No vídeo, o vereador Ezequias diz que cobrará a Secretaria Municipal de Educação sobre o conteúdo das aulas. Por meio de nota, a Secretaria respondeu que “a premissa do Ensino Religioso é ‘CONHECER PARA RESPEITAR’, aquilo que não conhecemos nos traz medo e preconceito, sentimentos associados às práticas de intolerância religiosa, também previstas na legislação dentro do código penal. Assim, apresentar a diversidade é construir uma sociedade mais justa e que coloca em prática o que traz a nossa carta magna ‘todos são iguais perante a lei’. Buscamos a cada dia uma sociedade livre da intolerância religiosa e do preconceito, esse é o foco das aulas de Ensino Religioso no Munícipio e na BNCC”, diz trecho do comunicado.

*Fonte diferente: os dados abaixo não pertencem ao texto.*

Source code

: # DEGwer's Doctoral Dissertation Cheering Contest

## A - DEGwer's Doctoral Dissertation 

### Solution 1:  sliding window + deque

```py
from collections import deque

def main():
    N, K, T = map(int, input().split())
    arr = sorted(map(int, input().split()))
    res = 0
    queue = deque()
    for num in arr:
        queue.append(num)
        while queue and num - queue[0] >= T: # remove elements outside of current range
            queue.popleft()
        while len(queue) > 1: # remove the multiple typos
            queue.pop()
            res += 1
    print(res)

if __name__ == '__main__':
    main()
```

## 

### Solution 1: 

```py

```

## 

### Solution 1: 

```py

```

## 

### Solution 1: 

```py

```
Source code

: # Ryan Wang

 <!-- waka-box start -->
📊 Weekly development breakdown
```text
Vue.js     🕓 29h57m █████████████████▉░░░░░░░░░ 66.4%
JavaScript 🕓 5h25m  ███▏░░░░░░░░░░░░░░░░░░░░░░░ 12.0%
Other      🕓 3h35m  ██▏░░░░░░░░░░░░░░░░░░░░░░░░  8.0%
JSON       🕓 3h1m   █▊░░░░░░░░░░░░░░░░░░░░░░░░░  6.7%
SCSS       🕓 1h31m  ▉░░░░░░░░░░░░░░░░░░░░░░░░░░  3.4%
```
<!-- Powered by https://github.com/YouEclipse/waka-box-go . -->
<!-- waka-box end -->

Geraldo Balduino revela que ao longo dos anos o objeto de estudo da disciplina curricular Ensino Religioso assumiu distintos contornos, focos e definições. Atualmente, após longas discussões e debates curriculares com distintos atores da comunidade escolar e setores sociais, “o Sagrado” foi definido e assumido, como lembra o professor, consensualmente como objeto de estudo do Ensino Religioso. Esta concepção, por um lado, superou o ensino religioso catequético – que muitas vezes se confundia com rituais e práticas religiosas (em estrito sentido) -, por outro, possibilitou adotar o conceito de Conhecimento Religioso, conforme sugerido pela Base Nacional Comum Curricular (BNCC). Essa concepção permite entender o fenômeno religioso a partir um ponto de vista cultural e histórico, da diversidade religiosa presente na cultura brasileira. Assim sendo, há que se considerar, no ensino religioso, as diferentes linguagens, saberes, crenças, cosmovisões, narrativas, textos sagrados, símbolos, temporalidades sagradas, mitologias, festas religiosas, ritos e práticas fundadas em princípios éticos e morais, de acordo com as culturas nas quais se expressam ou delas fazem parte. “É disso que se trata. Se observarmos bem, a professora ilustrou, por meio de recursos didático-pedagógicos, conhecimentos relacionados ao sagrado de uma determinada cultura religiosa que se faz presente no território nacional e não induziu à prática religiosa específica, conforme entendeu o vereador. Diante desta denúncia infundada e preconceituosa, seria importante perguntar ao referido parlamentar se ele se posicionaria da mesma maneira caso a abordagem da aula em questão fosse sobre o sagrado referente à matriz cultural religiosa cristã?”, questiona.
Polêmicas
Esta não é a primeira polêmica em que o vereador Ezequias se envolve quando o assunto é religião. Em 01/10/2019 ele usou a Tribuna da Câmara para justificar, com um trecho da Bíblia, Militar. O vereador afirmou que quando se descumpre a lei “a espada pode cortar a cabeça e matar”, em referência ao livro de Romanos, capítulo 13. “Isso é novo testamento, é Bíblia. O apóstolo Paulo falando aqui que a espada, e espada é pra quê? Pra fazer carinho? Não, espada é pra matar mesmo. É pra cortar a cabeça”, disse.
O vereador afirmou que os rapazes que, segundo ele, enfrentaram a polícia “talvez até tenham tirado a vida de alguém”. “E é isso que a Bíblia diz. Quando você descumpre a lei a espada pode cortar a cabeça e matar”, comentou na ocasião.